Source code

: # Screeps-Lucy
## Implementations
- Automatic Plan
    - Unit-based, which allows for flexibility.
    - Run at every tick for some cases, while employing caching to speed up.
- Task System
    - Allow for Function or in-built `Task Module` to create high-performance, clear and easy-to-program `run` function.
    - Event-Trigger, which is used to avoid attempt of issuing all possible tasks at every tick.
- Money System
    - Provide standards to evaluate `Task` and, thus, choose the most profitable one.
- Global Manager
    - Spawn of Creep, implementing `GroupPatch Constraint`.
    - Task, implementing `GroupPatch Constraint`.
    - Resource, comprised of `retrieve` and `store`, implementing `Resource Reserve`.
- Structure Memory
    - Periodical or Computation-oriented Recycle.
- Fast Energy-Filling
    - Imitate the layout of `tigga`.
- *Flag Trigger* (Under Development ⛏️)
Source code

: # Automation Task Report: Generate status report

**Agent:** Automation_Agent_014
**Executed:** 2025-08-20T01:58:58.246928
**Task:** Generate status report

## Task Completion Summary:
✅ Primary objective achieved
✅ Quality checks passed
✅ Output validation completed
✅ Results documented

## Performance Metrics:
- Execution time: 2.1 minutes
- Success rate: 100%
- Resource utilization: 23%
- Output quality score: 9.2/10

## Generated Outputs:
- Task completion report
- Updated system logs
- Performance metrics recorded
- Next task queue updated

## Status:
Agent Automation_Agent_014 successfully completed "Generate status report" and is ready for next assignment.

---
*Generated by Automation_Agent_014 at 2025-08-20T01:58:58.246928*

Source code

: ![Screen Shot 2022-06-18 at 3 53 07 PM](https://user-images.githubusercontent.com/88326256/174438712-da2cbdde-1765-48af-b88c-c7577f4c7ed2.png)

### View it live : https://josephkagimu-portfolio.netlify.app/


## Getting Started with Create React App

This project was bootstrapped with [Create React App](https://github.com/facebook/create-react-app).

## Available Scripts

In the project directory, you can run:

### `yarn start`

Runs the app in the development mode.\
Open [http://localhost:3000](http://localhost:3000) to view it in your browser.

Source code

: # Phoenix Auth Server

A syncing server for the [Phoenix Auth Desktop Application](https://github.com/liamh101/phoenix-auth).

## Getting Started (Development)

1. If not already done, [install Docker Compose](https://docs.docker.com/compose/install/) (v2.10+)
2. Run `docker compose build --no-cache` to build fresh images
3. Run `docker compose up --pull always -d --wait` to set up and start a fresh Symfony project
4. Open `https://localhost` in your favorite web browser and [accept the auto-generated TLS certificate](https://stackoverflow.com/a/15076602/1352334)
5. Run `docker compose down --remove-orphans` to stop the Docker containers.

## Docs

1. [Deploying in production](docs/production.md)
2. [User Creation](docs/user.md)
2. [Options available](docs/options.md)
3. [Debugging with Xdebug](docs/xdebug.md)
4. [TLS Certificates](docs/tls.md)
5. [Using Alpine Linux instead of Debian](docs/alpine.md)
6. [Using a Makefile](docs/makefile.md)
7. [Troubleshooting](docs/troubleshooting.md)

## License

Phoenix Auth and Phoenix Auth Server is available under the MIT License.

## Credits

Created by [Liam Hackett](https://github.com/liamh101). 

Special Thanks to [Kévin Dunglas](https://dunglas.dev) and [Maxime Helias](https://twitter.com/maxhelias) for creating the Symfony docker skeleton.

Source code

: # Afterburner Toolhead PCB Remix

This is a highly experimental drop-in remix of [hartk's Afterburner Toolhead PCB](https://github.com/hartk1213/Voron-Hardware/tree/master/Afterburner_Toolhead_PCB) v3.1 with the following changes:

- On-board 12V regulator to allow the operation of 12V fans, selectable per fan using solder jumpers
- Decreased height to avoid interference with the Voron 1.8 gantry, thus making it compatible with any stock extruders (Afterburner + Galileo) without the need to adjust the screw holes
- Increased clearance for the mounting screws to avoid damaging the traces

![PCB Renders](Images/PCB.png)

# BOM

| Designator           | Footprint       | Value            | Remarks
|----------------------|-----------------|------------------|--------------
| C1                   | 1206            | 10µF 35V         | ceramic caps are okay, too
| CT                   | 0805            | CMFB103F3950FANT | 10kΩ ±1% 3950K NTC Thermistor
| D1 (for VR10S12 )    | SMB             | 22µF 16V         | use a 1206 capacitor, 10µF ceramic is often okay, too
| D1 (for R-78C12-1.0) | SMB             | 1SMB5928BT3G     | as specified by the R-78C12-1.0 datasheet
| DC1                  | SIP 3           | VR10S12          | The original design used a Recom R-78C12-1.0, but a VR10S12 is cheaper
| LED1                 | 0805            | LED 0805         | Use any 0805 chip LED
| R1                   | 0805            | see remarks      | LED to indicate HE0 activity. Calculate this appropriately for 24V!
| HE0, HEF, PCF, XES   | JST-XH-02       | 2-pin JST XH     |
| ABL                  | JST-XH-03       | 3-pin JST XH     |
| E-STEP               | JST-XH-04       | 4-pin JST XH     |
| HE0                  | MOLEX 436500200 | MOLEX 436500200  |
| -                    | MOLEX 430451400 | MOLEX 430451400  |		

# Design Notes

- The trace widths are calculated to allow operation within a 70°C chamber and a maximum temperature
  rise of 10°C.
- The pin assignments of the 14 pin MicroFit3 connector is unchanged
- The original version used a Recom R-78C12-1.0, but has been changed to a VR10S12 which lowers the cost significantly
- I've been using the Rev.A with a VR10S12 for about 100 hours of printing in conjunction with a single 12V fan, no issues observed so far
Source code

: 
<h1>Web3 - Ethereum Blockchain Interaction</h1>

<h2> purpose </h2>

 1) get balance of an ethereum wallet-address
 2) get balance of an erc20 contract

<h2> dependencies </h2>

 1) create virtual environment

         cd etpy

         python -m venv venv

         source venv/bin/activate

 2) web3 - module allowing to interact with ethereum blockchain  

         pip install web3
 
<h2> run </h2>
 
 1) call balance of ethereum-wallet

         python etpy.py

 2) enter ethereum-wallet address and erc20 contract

• _Brief_: Set out the records again, exactly as they appear above.

• _Answer space_:
Source code

: # Screeps-Lucy
## Implementations
- Automatic Plan
    - Unit-based, which allows for flexibility.
    - Run at every tick for some cases, while employing caching to speed up.
- Task System
    - Allow for Function or in-built `Task Module` to create high-performance, clear and easy-to-program `run` function.
    - Event-Trigger, which is used to avoid attempt of issuing all possible tasks at every tick.
- Money System
    - Provide standards to evaluate `Task` and, thus, choose the most profitable one.
- Global Manager
    - Spawn of Creep, implementing `GroupPatch Constraint`.
    - Task, implementing `GroupPatch Constraint`.
    - Resource, comprised of `retrieve` and `store`, implementing `Resource Reserve`.
- Structure Memory
    - Periodical or Computation-oriented Recycle.
- Fast Energy-Filling
    - Imitate the layout of `tigga`.
- *Flag Trigger* (Under Development ⛏️)
Source code

: # Automation Task Report: Generate status report

**Agent:** Automation_Agent_014
**Executed:** 2025-08-20T01:58:58.246928
**Task:** Generate status report

## Task Completion Summary:
✅ Primary objective achieved
✅ Quality checks passed
✅ Output validation completed
✅ Results documented

## Performance Metrics:
- Execution time: 2.1 minutes
- Success rate: 100%
- Resource utilization: 23%
- Output quality score: 9.2/10

## Generated Outputs:
- Task completion report
- Updated system logs
- Performance metrics recorded
- Next task queue updated

## Status:
Agent Automation_Agent_014 successfully completed "Generate status report" and is ready for next assignment.

---
*Generated by Automation_Agent_014 at 2025-08-20T01:58:58.246928*

Source code

: ![Screen Shot 2022-06-18 at 3 53 07 PM](https://user-images.githubusercontent.com/88326256/174438712-da2cbdde-1765-48af-b88c-c7577f4c7ed2.png)

### View it live : https://josephkagimu-portfolio.netlify.app/


## Getting Started with Create React App

This project was bootstrapped with [Create React App](https://github.com/facebook/create-react-app).

## Available Scripts

In the project directory, you can run:

### `yarn start`

Runs the app in the development mode.\
Open [http://localhost:3000](http://localhost:3000) to view it in your browser.

Source code

: # Phoenix Auth Server

A syncing server for the [Phoenix Auth Desktop Application](https://github.com/liamh101/phoenix-auth).

## Getting Started (Development)

1. If not already done, [install Docker Compose](https://docs.docker.com/compose/install/) (v2.10+)
2. Run `docker compose build --no-cache` to build fresh images
3. Run `docker compose up --pull always -d --wait` to set up and start a fresh Symfony project
4. Open `https://localhost` in your favorite web browser and [accept the auto-generated TLS certificate](https://stackoverflow.com/a/15076602/1352334)
5. Run `docker compose down --remove-orphans` to stop the Docker containers.

## Docs

1. [Deploying in production](docs/production.md)
2. [User Creation](docs/user.md)
2. [Options available](docs/options.md)
3. [Debugging with Xdebug](docs/xdebug.md)
4. [TLS Certificates](docs/tls.md)
5. [Using Alpine Linux instead of Debian](docs/alpine.md)
6. [Using a Makefile](docs/makefile.md)
7. [Troubleshooting](docs/troubleshooting.md)

## License

Phoenix Auth and Phoenix Auth Server is available under the MIT License.

## Credits

Created by [Liam Hackett](https://github.com/liamh101). 

Special Thanks to [Kévin Dunglas](https://dunglas.dev) and [Maxime Helias](https://twitter.com/maxhelias) for creating the Symfony docker skeleton.

Source code

: # Afterburner Toolhead PCB Remix

This is a highly experimental drop-in remix of [hartk's Afterburner Toolhead PCB](https://github.com/hartk1213/Voron-Hardware/tree/master/Afterburner_Toolhead_PCB) v3.1 with the following changes:

- On-board 12V regulator to allow the operation of 12V fans, selectable per fan using solder jumpers
- Decreased height to avoid interference with the Voron 1.8 gantry, thus making it compatible with any stock extruders (Afterburner + Galileo) without the need to adjust the screw holes
- Increased clearance for the mounting screws to avoid damaging the traces

![PCB Renders](Images/PCB.png)

# BOM

| Designator           | Footprint       | Value            | Remarks
|----------------------|-----------------|------------------|--------------
| C1                   | 1206            | 10µF 35V         | ceramic caps are okay, too
| CT                   | 0805            | CMFB103F3950FANT | 10kΩ ±1% 3950K NTC Thermistor
| D1 (for VR10S12 )    | SMB             | 22µF 16V         | use a 1206 capacitor, 10µF ceramic is often okay, too
| D1 (for R-78C12-1.0) | SMB             | 1SMB5928BT3G     | as specified by the R-78C12-1.0 datasheet
| DC1                  | SIP 3           | VR10S12          | The original design used a Recom R-78C12-1.0, but a VR10S12 is cheaper
| LED1                 | 0805            | LED 0805         | Use any 0805 chip LED
| R1                   | 0805            | see remarks      | LED to indicate HE0 activity. Calculate this appropriately for 24V!
| HE0, HEF, PCF, XES   | JST-XH-02       | 2-pin JST XH     |
| ABL                  | JST-XH-03       | 3-pin JST XH     |
| E-STEP               | JST-XH-04       | 4-pin JST XH     |
| HE0                  | MOLEX 436500200 | MOLEX 436500200  |
| -                    | MOLEX 430451400 | MOLEX 430451400  |		

# Design Notes

- The trace widths are calculated to allow operation within a 70°C chamber and a maximum temperature
  rise of 10°C.
- The pin assignments of the 14 pin MicroFit3 connector is unchanged
- The original version used a Recom R-78C12-1.0, but has been changed to a VR10S12 which lowers the cost significantly
- I've been using the Rev.A with a VR10S12 for about 100 hours of printing in conjunction with a single 12V fan, no issues observed so far
Source code

: 
<h1>Web3 - Ethereum Blockchain Interaction</h1>

<h2> purpose </h2>

 1) get balance of an ethereum wallet-address
 2) get balance of an erc20 contract

<h2> dependencies </h2>

 1) create virtual environment

         cd etpy

         python -m venv venv

         source venv/bin/activate

 2) web3 - module allowing to interact with ethereum blockchain  

         pip install web3
 
<h2> run </h2>
 
 1) call balance of ethereum-wallet

         python etpy.py

 2) enter ethereum-wallet address and erc20 contract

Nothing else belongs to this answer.